__DATA PROVIDED__
══════════
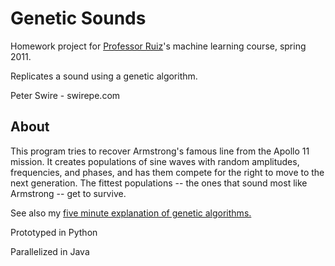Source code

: # Genetic Sounds

Homework project for [Professor Ruiz](http://web.cs.wpi.edu/~ruiz/)'s machine learning course, spring 2011.

Replicates a sound using a genetic algorithm.

Peter Swire - swirepe.com

## About

This program tries to recover Armstrong's famous line from the Apollo 11 mission.  It creates populations of sine waves with random amplitudes, frequencies, and phases, and has them compete for the right to move to the next generation.  The fittest populations -- the ones that sound most like Armstrong -- get to survive.

See also my [five minute explanation of genetic algorithms.](http://drfiveminutes.tumblr.com/post/443817041/genetic-algorithms)

Prototyped in Python

Parallelized in Java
══════════
__DIRECTIONS__
Among the lines above, find those containing the word "http" and copy each.

__ANSWER__
Homework project for [Professor Ruiz](http://web.cs.wpi.edu/~ruiz/)'s machine learning course, spring 2011.
See also my [five minute explanation of genetic algorithms.](http://drfiveminutes.tumblr.com/post/443817041/genetic-algorithms)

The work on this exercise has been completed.